No more details were immediately available.
On Thursday, a vessel packed with migrants hoping to make it from Libya to Italy sank in waters off the Libyan town of Zuwara, killing up to 200 people.
Lawless Libya has turned into a major transit route for migrants fleeing conflict and poverty by boat to Europe. Smugglers exploit the country's chaos to bring Syrians into Libya via Egypt or nationals of sub-Saharan countries via Niger, Sudan and Chad.
The migrants pay thousands of dollars for the land and sea passage with smugglers often beating and torturing them to press for more money for the final leg of the trip by sea in unseaworthy vessels, rights groups say.
Libya has asked the European Union for help to train and equip its navy which was largely destroyed during the uprising in 2011 that toppled Muammar Gaddafi.
But all training and cooperation was frozen in 2014 as the European Union boycotted a self-declared government controlling western Libya, which seized the capital Tripoli a year ago by expelling the official premier to the east.

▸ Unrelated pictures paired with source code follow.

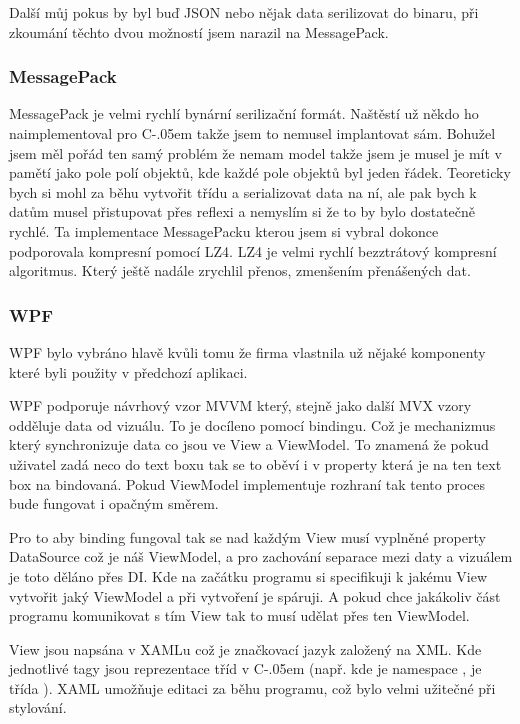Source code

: \documentclass[czech,bachelor,dept460,male,csharp]{diploma}
\newcommand{\Csharp}{%
  {\settoheight{\dimen0}{C}C\kern-.05em \resizebox{!}{\dimen0}{\raisebox{\depth}{\#}}}}
\begin{document}
			Další můj pokus by byl buď JSON nebo nějak data serilizovat do binaru, při zkoumání těchto dvou možností jsem narazil na MessagePack. 
		\subsubsection{MessagePack}
			MessagePack\cite{mpSpec} je velmi rychlí bynární serilizační formát. Naštěstí už někdo ho naimplementoval pro {\Csharp} takže jsem to nemusel implantovat sám. Bohužel jsem měl pořád ten samý problém že nemam model takže jsem je musel je mít v pamětí jako pole polí objektů, kde každé pole objektů byl jeden řádek. Teoreticky bych si mohl za běhu vytvořit třídu a serializovat data na ní, ale pak bych k datům musel přistupovat přes reflexi a nemyslím si že to by bylo dostatečně rychlé. Ta implementace MessagePacku\cite{mpImpl} kterou jsem si vybral dokonce podporovala kompresní pomocí LZ4. LZ4\cite{l4z} je velmi rychlí bezztrátový kompresní algoritmus. Který ještě nadále zrychlil přenos, zmenšením přenášených dat.
		\subsubsection{WPF}
			WPF bylo vybráno hlavě kvůli tomu že firma vlastnila už nějaké komponenty které byli použity v předchozí aplikaci.
			
			WPF podporuje návrhový vzor MVVM který, stejně jako další MVX vzory odděluje data od vizuálu. To je docíleno pomocí bindingu. Což je mechanizmus který synchronizuje data co jsou ve View a ViewModel. To znamená že pokud uživatel zadá neco do text boxu tak se to oběví i v property která je na ten text box na bindovaná. Pokud ViewModel implementuje rozhraní  tak tento proces bude fungovat i opačným směrem.
			
			Pro to aby binding fungoval tak se nad každým View musí vyplněné property DataSource což je náš ViewModel, a pro zachování separace mezi daty a vizuálem je toto děláno přes DI. Kde na začátku programu si specifikuji k jakému View vytvořit jaký ViewModel a při vytvoření je spáruji. A pokud chce jakákoliv část programu komunikovat s tím View tak to musí udělat přes ten ViewModel.
			
			View jsou napsána v XAMLu což je značkovací jazyk založený na XML. Kde jednotlivé tagy jsou reprezentace tříd v {\Csharp} (např.  kde  je namespace , je třída  ). XAML umožňuje editaci za běhu programu, což bylo velmi užitečné při stylování. 
			
\end{document}
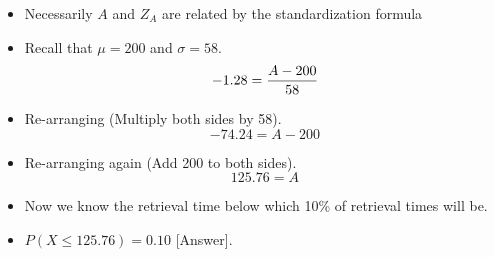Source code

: \documentclass[a4paper,12pt]{article}
\begin{document}
	\begin{itemize}
		\item Necessarily $A$ and $Z_A$ are related by the standardization formula
		\item Recall that $\mu = 200$ and $\sigma = 58$.
		\[ -1.28  = {A - 200 \over 58} \]
		\item Re-arranging (Multiply both sides by 58).
		\[ -74.24  = A - 200 \]
		\item Re-arranging again (Add 200 to both sides).
		\[ 125.76 =  A \]

		\item Now we know the retrieval time below which 10\% of retrieval times will be.
		\item $P(X \leq 125.76) = 0.10$ [Answer].
	\end{itemize}
\end{document}
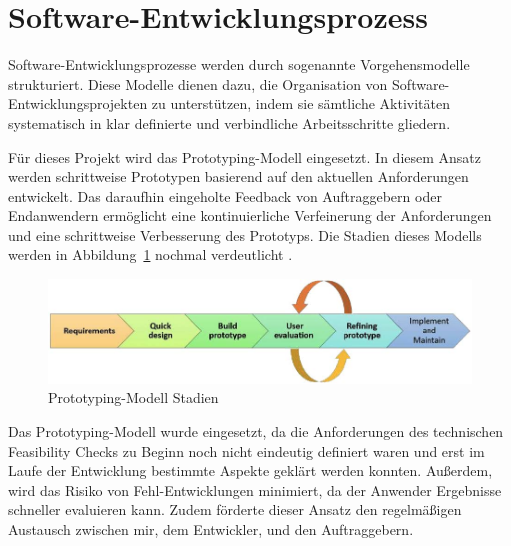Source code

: \section{Software-Entwicklungsprozess}
Software-Entwicklungsprozesse werden durch sogenannte Vorgehensmodelle strukturiert. Diese Modelle dienen dazu, die Organisation von Software-Entwicklungsprojekten zu unterstützen, indem sie sämtliche Aktivitäten systematisch in klar definierte und verbindliche Arbeitsschritte gliedern.

Für dieses Projekt wird das Prototyping-Modell eingesetzt. In diesem Ansatz werden schrittweise Prototypen basierend auf den aktuellen Anforderungen entwickelt. Das daraufhin eingeholte Feedback von Auftraggebern oder Endanwendern ermöglicht eine kontinuierliche Verfeinerung der Anforderungen und eine schrittweise Verbesserung des Prototyps. Die Stadien dieses Modells werden in Abbildung~\ref{fig:Prototyping-Modell} nochmal verdeutlicht \cite{senarath2021waterfall}.

\begin{figure}[h!]
    \centering
    \includegraphics[]{bilder/Prototyping_Stages.jpg}
    \caption{Prototyping-Modell Stadien \cite{senarath2021waterfall}}
    \label{fig:Prototyping-Modell}
\end{figure}


Das Prototyping-Modell wurde eingesetzt, da die Anforderungen des technischen Feasibility Checks zu Beginn noch nicht eindeutig definiert waren und erst im Laufe der Entwicklung bestimmte Aspekte geklärt werden konnten. Außerdem, wird das Risiko von Fehl-Entwicklungen minimiert, da der Anwender Ergebnisse schneller evaluieren kann. Zudem förderte dieser Ansatz den regelmäßigen Austausch zwischen mir, dem Entwickler, und den Auftraggebern.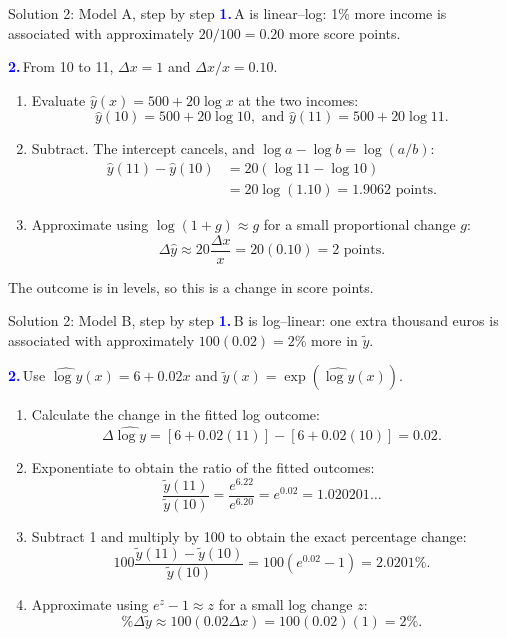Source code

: \documentclass[notes,10pt, aspectratio=169]{beamer}
\newif\ifshowsolutions
\newcommand{\answerpart}[1]{\textcolor{blue}{\textbf{#1.}}\,}
\begin{document}
\ifshowsolutions
\begin{frame}{Solution 2: Model A, step by step}
\small
\answerpart{1}A is linear--log: 1\% more income is associated with approximately $20/100=0.20$ more score points.
\par\smallskip
\answerpart{2}From 10 to 11, $\Delta x=1$ and $\Delta x/x=0.10$.
\begin{enumerate}
\item Evaluate $\hat y(x)=500+20\log x$ at the two incomes:
\[
\hat y(10)=500+20\log10,\text{ and }\hat y(11)=500+20\log11.
\]
\item Subtract. The intercept cancels, and $\log a-\log b=\log(a/b)$:
\[
\begin{aligned}
\hat y(11)-\hat y(10)&=20(\log11-\log10)\\
&=20\log(1.10)=\boxed{1.9062\text{ points}}.
\end{aligned}
\]
\item Approximate using $\log(1+g)\approx g$ for a small proportional change $g$:
\[
\Delta\hat y\approx20\frac{\Delta x}{x}=20(0.10)=\boxed{2\text{ points}}.
\]
\end{enumerate}
The outcome is in levels, so this is a change in score points.
\end{frame}

\begin{frame}{Solution 2: Model B, step by step}
\small
\setlength{\abovedisplayskip}{4pt}
\setlength{\belowdisplayskip}{4pt}
\answerpart{1}B is log--linear: one extra thousand euros is associated with approximately $100(0.02)=2$\% more in $\tilde y$.
\par\smallskip
\answerpart{2}Use $\widehat{\log y}(x)=6+0.02x$ and $\tilde y(x)=\exp(\widehat{\log y}(x))$.
\begin{enumerate}
\item Calculate the change in the fitted log outcome:
\[
\Delta\widehat{\log y}=[6+0.02(11)]-[6+0.02(10)]=0.02.
\]
\item Exponentiate to obtain the ratio of the fitted outcomes:
\[
\frac{\tilde y(11)}{\tilde y(10)}=\frac{e^{6.22}}{e^{6.20}}=e^{0.02}=1.020201\ldots
\]
\item Subtract 1 and multiply by 100 to obtain the exact percentage change:
\[
100\frac{\tilde y(11)-\tilde y(10)}{\tilde y(10)}
=100(e^{0.02}-1)=\boxed{2.0201\%}.
\]
\item Approximate using $e^z-1\approx z$ for a small log change $z$:
\[
\%\Delta\tilde y\approx100(0.02\Delta x)=100(0.02)(1)=\boxed{2\%}.
\]
\end{enumerate}
\end{frame}
\end{document}
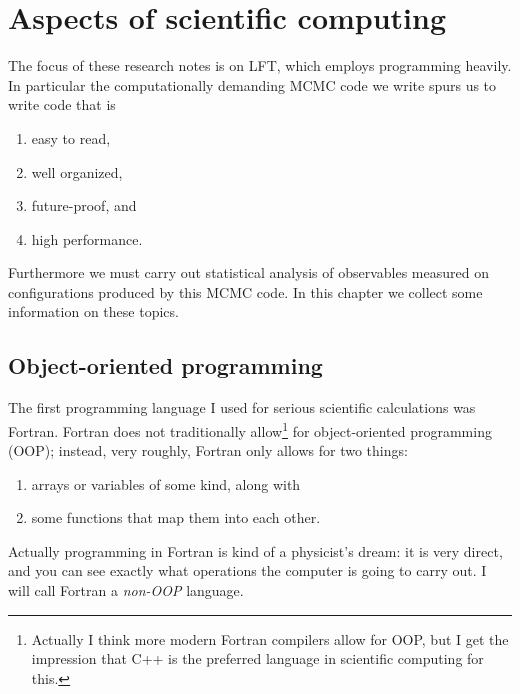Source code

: \chapter{Aspects of scientific computing}\label{ch:computer}

The focus of these research notes is on LFT, which employs programming heavily.
In particular the computationally demanding MCMC code we write spurs us to
write code that is
\begin{enumerate}
  \item easy to read,
  \item well organized,
  \item future-proof, and
  \item high performance.
\end{enumerate}
Furthermore we must carry out statistical analysis of observables measured on
configurations produced by this MCMC code. In this chapter we collect
some information on these topics.


\section{Object-oriented programming}\label{sec:oop}


The first programming language I used for serious scientific calculations
was Fortran. Fortran does not traditionally 
allow\footnote{Actually I think more modern Fortran compilers 
allow for OOP, but I get the impression that C++ is the preferred language
in scientific computing for this.} for object-oriented programming (OOP); 
instead, very roughly, Fortran only
allows for two things:
\begin{enumerate}
  \item arrays or variables of some kind, along with 
  \item some functions that map them into each other.
\end{enumerate}
Actually programming in Fortran is kind
of a physicist's dream: it is very direct, and you can see exactly what
operations the computer is going to carry out. I will call Fortran
a {\it non-OOP} language.

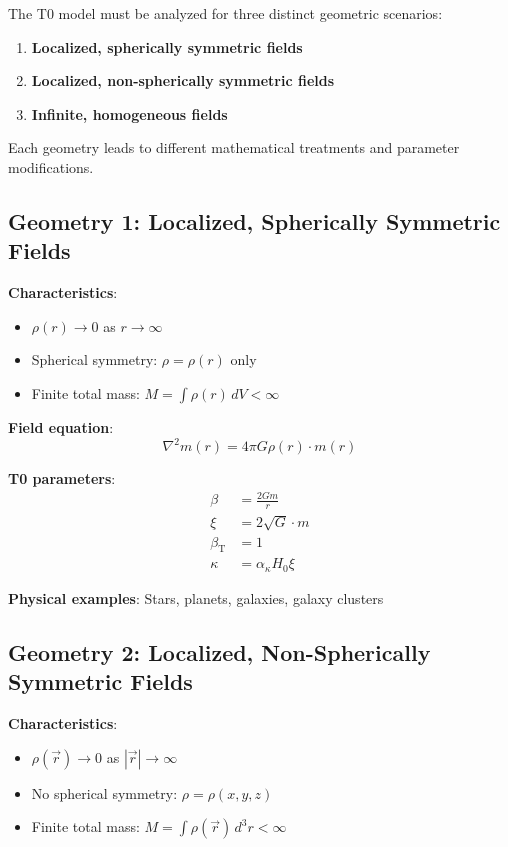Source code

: \documentclass[12pt,a4paper]{article}
\newcommand{\betaT}{\beta_{\text{T}}}
\begin{document}
	The T0 model must be analyzed for three distinct geometric scenarios:
	
	\begin{enumerate}
		\item \textbf{Localized, spherically symmetric fields}
		\item \textbf{Localized, non-spherically symmetric fields} 
		\item \textbf{Infinite, homogeneous fields}
	\end{enumerate}
	
	Each geometry leads to different mathematical treatments and parameter modifications.
	
	\subsection{Geometry 1: Localized, Spherically Symmetric Fields}
	\label{subsec:geometry_localized_spherical}
	
	\textbf{Characteristics}:
	\begin{itemize}
		\item $\rho(r) \to 0$ as $r \to \infty$
		\item Spherical symmetry: $\rho = \rho(r)$ only
		\item Finite total mass: $M = \int \rho(r) \, dV < \infty$
	\end{itemize}
	
	\textbf{Field equation}:
	\begin{equation}
		\nabla^2 m(r) = 4\pi G \rho(r) \cdot m(r)
	\end{equation}
	
	\textbf{T0 parameters}:
	\begin{align}
		\beta &= \frac{2Gm}{r} \\
		\xi &= 2\sqrt{G} \cdot m \\
		\betaT &= 1 \\
		\kappa &= \alpha_\kappa H_0 \xi
	\end{align}
	
	\textbf{Physical examples}: Stars, planets, galaxies, galaxy clusters
	
	\subsection{Geometry 2: Localized, Non-Spherically Symmetric Fields}
	\label{subsec:geometry_localized_nonsphere}
	
	\textbf{Characteristics}:
	\begin{itemize}
		\item $\rho(\vec{r}) \to 0$ as $|\vec{r}| \to \infty$
		\item No spherical symmetry: $\rho = \rho(x,y,z)$
		\item Finite total mass: $M = \int \rho(\vec{r}) \, d^3r < \infty$
	\end{itemize}
	
\end{document}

Western and most Arab powers only deal with the eastern-based government, which has no control of western Libya from where boats are launched due to its proximity to the Italian island of Lampedusa.
The number of refugees and migrants crossing the Mediterranean to reach Europe has passed 300,000 this year, up from 219,000 in the whole of 2014, the U.N. refugee agency UNHCR said on Friday.
More than 2,500 people have died making the crossing this year, not including those feared drowned off Libya in the last 24 hours, it said. That compares with 3,500 who died or went missing in the Mediterranean in 2014.